Wokingham Borough Council has long received the lowest level of revenue support from central government of any English council offering the same range of services.
In the summer, the government began a consultation on proposals that, if carried through, would make our financial pressures much greater. Ministers propose to take some £50 million of support away from Wokingham over the next three years. This year, we received approximately £21 million of core revenue funding from government; by 2028-29 that is expected to fall to £4.5 million.
We are trying to persuade ministers to moderate their proposed redistribution of support, as the calculations they are using are flawed and they underestimate the impact on councils like Wokingham that will have funding withdrawn.

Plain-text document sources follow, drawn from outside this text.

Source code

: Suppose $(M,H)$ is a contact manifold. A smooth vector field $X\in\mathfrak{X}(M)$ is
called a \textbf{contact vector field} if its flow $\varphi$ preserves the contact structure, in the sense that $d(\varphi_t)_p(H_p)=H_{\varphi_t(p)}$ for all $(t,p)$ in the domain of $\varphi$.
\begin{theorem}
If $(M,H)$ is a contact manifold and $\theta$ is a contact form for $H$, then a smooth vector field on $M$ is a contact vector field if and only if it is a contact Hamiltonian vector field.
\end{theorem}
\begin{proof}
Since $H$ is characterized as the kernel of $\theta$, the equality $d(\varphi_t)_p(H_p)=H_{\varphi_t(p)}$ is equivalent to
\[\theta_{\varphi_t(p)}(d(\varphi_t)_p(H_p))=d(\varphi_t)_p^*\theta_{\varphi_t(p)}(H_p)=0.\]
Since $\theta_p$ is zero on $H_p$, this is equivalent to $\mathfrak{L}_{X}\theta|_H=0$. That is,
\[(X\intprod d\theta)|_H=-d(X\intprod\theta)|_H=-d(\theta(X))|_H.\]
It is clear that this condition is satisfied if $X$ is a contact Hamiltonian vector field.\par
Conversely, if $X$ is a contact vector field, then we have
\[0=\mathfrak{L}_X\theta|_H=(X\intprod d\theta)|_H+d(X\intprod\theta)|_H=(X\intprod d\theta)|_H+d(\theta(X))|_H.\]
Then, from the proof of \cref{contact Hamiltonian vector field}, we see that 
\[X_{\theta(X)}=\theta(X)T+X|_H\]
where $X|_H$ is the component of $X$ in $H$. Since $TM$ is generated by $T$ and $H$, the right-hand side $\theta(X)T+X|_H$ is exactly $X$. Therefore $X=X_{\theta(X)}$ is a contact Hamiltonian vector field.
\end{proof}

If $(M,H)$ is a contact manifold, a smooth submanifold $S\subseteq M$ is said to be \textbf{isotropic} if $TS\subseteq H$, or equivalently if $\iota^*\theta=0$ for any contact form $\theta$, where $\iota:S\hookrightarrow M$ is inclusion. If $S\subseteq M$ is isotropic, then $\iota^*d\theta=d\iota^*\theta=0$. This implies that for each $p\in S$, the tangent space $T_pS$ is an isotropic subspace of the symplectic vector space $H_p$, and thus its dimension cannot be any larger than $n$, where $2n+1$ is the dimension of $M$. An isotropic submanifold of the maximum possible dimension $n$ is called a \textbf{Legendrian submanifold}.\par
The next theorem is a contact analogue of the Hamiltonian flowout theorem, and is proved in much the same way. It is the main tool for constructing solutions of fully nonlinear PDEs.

I hope, of course, that our campaign is successful. I’m enormously grateful to our community partners and to the wider Wokingham public for rallying to support us. We will continue to put the case for moderation of the government’s proposals right up to the point in December when we expect ministers to announce their decision.
But even if we succeed in persuading the government to reduce the negative impact on Wokingham, there will still be a negative impact. We must plan for how we will deal with it.
We will approach the challenge – daunting though it is – calmly and logically. It makes no sense to rush into panic-stricken cuts that will end up costing the council more money in the long run. We are fortunate that we have significant reserves, earmarked to cover just such an eventuality, and we will release part of them to help us have the time to make measured and rational decisions in the first year of the government funding reductions.
Looking beyond that, we will need to accentuate the work we have already done to save money – some £28 million over the last three years. We will be focusing our limited resources on helping those who most need help, especially disabled children and adults and the frail elderly.
We will continue to invest in measures that will control future costs – prevention and early intervention save the council-tax payer money in the long run, so it would be foolish to cut spending in these areas.
We will also be intensifying our efforts to work alongside our community partners. Over the last three years, we have forged new relationships and built on existing ones with the voluntary and charitable sector, other councils, business, the police and other emergency services, the NHS, the Youth Council, and the University of Reading.
By working together, we can achieve much more for Wokingham than by working on our own. The pooling of knowledge, experience, and resources – human, material, and financial – extends our reach and means we can collectively better serve our community. There will need to be an even greater focus on partnership working in the future.
With the borough council budgets under strain and with the prospect of a significant cut in our government funding, it might be tempting to look inwards. But we take the view that the antidote to tough times is not introspection and retreat but looking outwards and embracing all the opportunities that partnership can bring.